However, since La Place advanced his celebrated nebular hypothesis, great advances in astronomy have been made, and man is in a better position to theorize on this fascinating problem today than he was one hundred and twenty-five years ago.

All such theories must necessarily be regarded as working hypotheses only, to be discarded or modified as our knowledge and understanding of the laws of the universe increase. No theory can ever be regarded as final or perfect.

The discovery of radio-activity furnishes us with new material for new theories. The sun and the planets may be and probably are far older than we ever dreamed could be possible. It is no longer necessary or reasonable to assume that a greatly extended solar nebula once existed and supplied the planets with heat through gravitational contraction or to place a time limit upon the period required for the formation of the planets and their satellites that is not in accord with the requirements of other sciences.

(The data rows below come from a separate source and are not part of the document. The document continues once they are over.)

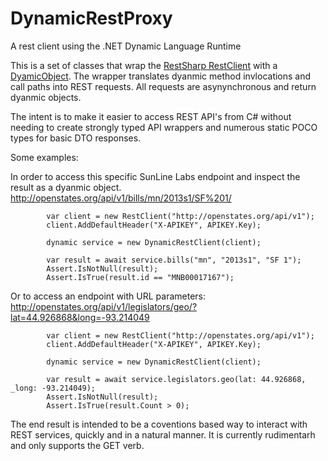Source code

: DynamicRestProxy
================

A rest client using the .NET Dynamic Language Runtime

This is a set of classes that wrap the [RestSharp RestClient](http://restsharp.org/) with a [DyamicObject](http://msdn.microsoft.com/en-us/library/system.dynamic.dynamicobject(v=vs.110).aspx). The wrapper translates dyanmic method invlocations and call paths into REST requests. All requests are asynynchronous and return dyanmic objects.

The intent is to make it easier to access REST API's from C# without needing to create strongly typed API wrappers and numerous static POCO types for basic DTO responses.

Some examples:

In order to access this specific SunLine Labs endpoint and inspect the result as a dyanmic object.
http://openstates.org/api/v1/bills/mn/2013s1/SF%201/


            var client = new RestClient("http://openstates.org/api/v1");
            client.AddDefaultHeader("X-APIKEY", APIKEY.Key);

            dynamic service = new DynamicRestClient(client);

            var result = await service.bills("mn", "2013s1", "SF 1");
            Assert.IsNotNull(result);
            Assert.IsTrue(result.id == "MNB00017167");
            
Or to access an endpoint with URL parameters:
http://openstates.org/api/v1/legislators/geo/?lat=44.926868&long=-93.214049

            var client = new RestClient("http://openstates.org/api/v1");
            client.AddDefaultHeader("X-APIKEY", APIKEY.Key);

            dynamic service = new DynamicRestClient(client);

            var result = await service.legislators.geo(lat: 44.926868, _long: -93.214049);
            Assert.IsNotNull(result);
            Assert.IsTrue(result.Count > 0);

The end result is intended to be a coventions based way to interact with REST services, quickly and in a natural manner. It is currently rudimentarh and only supports the GET verb.
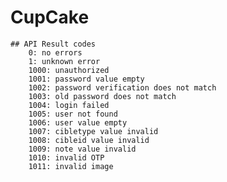 # CupCake

    ## API Result codes
        0: no errors
        1: unknown error
        1000: unauthorized
        1001: password value empty
        1002: password verification does not match
        1003: old password does not match
        1004: login failed
        1005: user not found
        1006: user value empty
        1007: cibletype value invalid
        1008: cibleid value invalid
        1009: note value invalid
        1010: invalid OTP
        1011: invalid image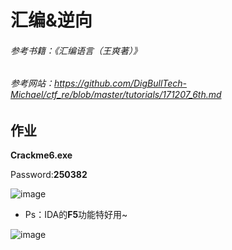 # 汇编&逆向

###### 参考书籍：《汇编语言（王爽著）》
###### 参考网站：https://github.com/DigBullTech-Michael/ctf_re/blob/master/tutorials/171207_6th.md

## 作业
**Crackme6.exe**

Password:**250382**

![image](https://github.com/sz1900599168/ctf_re/blob/master/homeworks/1Team/sz1900599168/image/2017-12-08-1.png?raw=true)

- Ps：IDA的**F5**功能特好用~

![image](https://github.com/sz1900599168/ctf_re/blob/master/homeworks/1Team/sz1900599168/image/2017-12-08-2.png?raw=true)
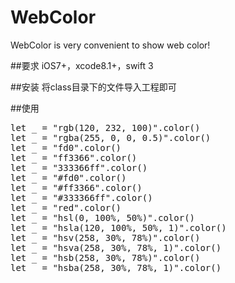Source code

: # WebColor
WebColor is very convenient to show web color! 

##要求
iOS7+，xcode8.1+，swift 3

##安装
将class目录下的文件导入工程即可

##使用
<pre>
let _ = "rgb(120, 232, 100)".color()
let _ = "rgba(255, 0, 0, 0.5)".color()
let _ = "fd0".color()
let _ = "ff3366".color()
let _ = "333366ff".color()
let _ = "#fd0".color()
let _ = "#ff3366".color()
let _ = "#333366ff".color()
let _ = "red".color()
let _ = "hsl(0, 100%, 50%)".color()
let _ = "hsla(120, 100%, 50%, 1)".color()
let _ = "hsv(258, 30%, 78%)".color()
let _ = "hsva(258, 30%, 78%, 1)".color()
let _ = "hsb(258, 30%, 78%)".color()
let _ = "hsba(258, 30%, 78%, 1)".color()
</pre>
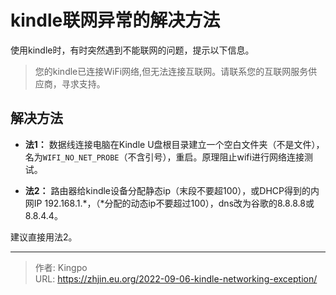 # kindle联网异常的解决方法


<!--more-->
使用kindle时，有时突然遇到不能联网的问题，提示以下信息。

> 您的kindle已连接WiFi网络,但无法连接互联网。请联系您的互联网服务供应商，寻求支持。

## 解决方法
- **法1：** 数据线连接电脑在Kindle U盘根目录建立一个空白文件夹（不是文件），名为`WIFI_NO_NET_PROBE`（不含引号），重启。原理阻止wifi进行网络连接测试。

- **法2：** 路由器给kindle设备分配静态ip（末段不要超100），或DHCP得到的内网IP 192.168.1.*，（*分配的动态ip不要超过100），dns改为谷歌的8.8.8.8或8.8.4.4。

建议直接用法2。

---

> 作者: Kingpo  
> URL: https://zhjin.eu.org/2022-09-06-kindle-networking-exception/  

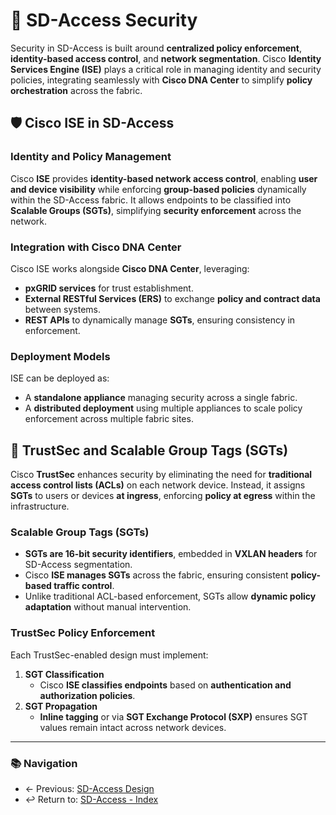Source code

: # 🔐 SD-Access Security

Security in SD-Access is built around **centralized policy enforcement**, **identity-based access control**, and **network segmentation**. Cisco **Identity Services Engine (ISE)** plays a critical role in managing identity and security policies, integrating seamlessly with **Cisco DNA Center** to simplify **policy orchestration** across the fabric.



## 🛡️ Cisco ISE in SD-Access

### **Identity and Policy Management**
Cisco **ISE** provides **identity-based network access control**, enabling **user and device visibility** while enforcing **group-based policies** dynamically within the SD-Access fabric. It allows endpoints to be classified into **Scalable Groups (SGTs)**, simplifying **security enforcement** across the network.

### **Integration with Cisco DNA Center**
Cisco ISE works alongside **Cisco DNA Center**, leveraging:
- **pxGRID services** for trust establishment.  
- **External RESTful Services (ERS)** to exchange **policy and contract data** between systems.  
- **REST APIs** to dynamically manage **SGTs**, ensuring consistency in enforcement.

### **Deployment Models**
ISE can be deployed as:
- A **standalone appliance** managing security across a single fabric.  
- A **distributed deployment** using multiple appliances to scale policy enforcement across multiple fabric sites.



## 🔗 TrustSec and Scalable Group Tags (SGTs)

Cisco **TrustSec** enhances security by eliminating the need for **traditional access control lists (ACLs)** on each network device. Instead, it assigns **SGTs** to users or devices **at ingress**, enforcing **policy at egress** within the infrastructure.

### **Scalable Group Tags (SGTs)**
- **SGTs are 16-bit security identifiers**, embedded in **VXLAN headers** for SD-Access segmentation.
- Cisco **ISE manages SGTs** across the fabric, ensuring consistent **policy-based traffic control**.
- Unlike traditional ACL-based enforcement, SGTs allow **dynamic policy adaptation** without manual intervention.

### **TrustSec Policy Enforcement**
Each TrustSec-enabled design must implement:
1. **SGT Classification**  
   - Cisco **ISE classifies endpoints** based on **authentication and authorization policies**.
2. **SGT Propagation**  
   - **Inline tagging** or via **SGT Exchange Protocol (SXP)** ensures SGT values remain intact across network devices.

---
### 📚 Navigation
- ← Previous: [SD-Access Design](./sd-access-design.md)
- ↩ Return to: [SD-Access - Index](./README.md)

We know today that there exist within the sun powerful repulsive forces, which even under present conditions occasionally eject gaseous matter to heights of five hundred thousand miles or more with a velocity of over two hundred miles per second. Small changes in the velocity of ejection produce great differences in the height of the ejected columns.

With an initial velocity of three hundred and eighty miles per second, matter would be thrown from the solar surface to a height of fifty million miles. Were the velocity of ejection three hundred and eighty-three miles per second the height of the column would be five hundred million miles, while a further increase in the initial velocity would send matter away from the sun, never to return.

Instead of suns and solar systems evolved from nebulæ we are now more familiar with the idea of nebulæ evolved from stars through some terrific cataclysm as in the case of novas or temporary stars.

It is now known that there exist in certain parts of space a number of sharply defined stars surrounded by extensive nebulous envelopes. Are these possibly suns that are going through the process of forming their planetary systems?

It is now known that pressure of light and electrical repulsion are forces to be reckoned with in the evolution of stars and nebulæ as well as gravitational contraction. It has long been felt that the peculiar formations existing among the vast irregular gaseous nebulæ could not be explained as gravitational effects alone.

Light-pressure and electrical repulsion, as well as gravitation are at work within the solar system and the sun is the seat of powerful disturbances which produce periodic outbursts of exceptional activity and which may have produced in the distant past more startling effects than any with which we are familiar at present.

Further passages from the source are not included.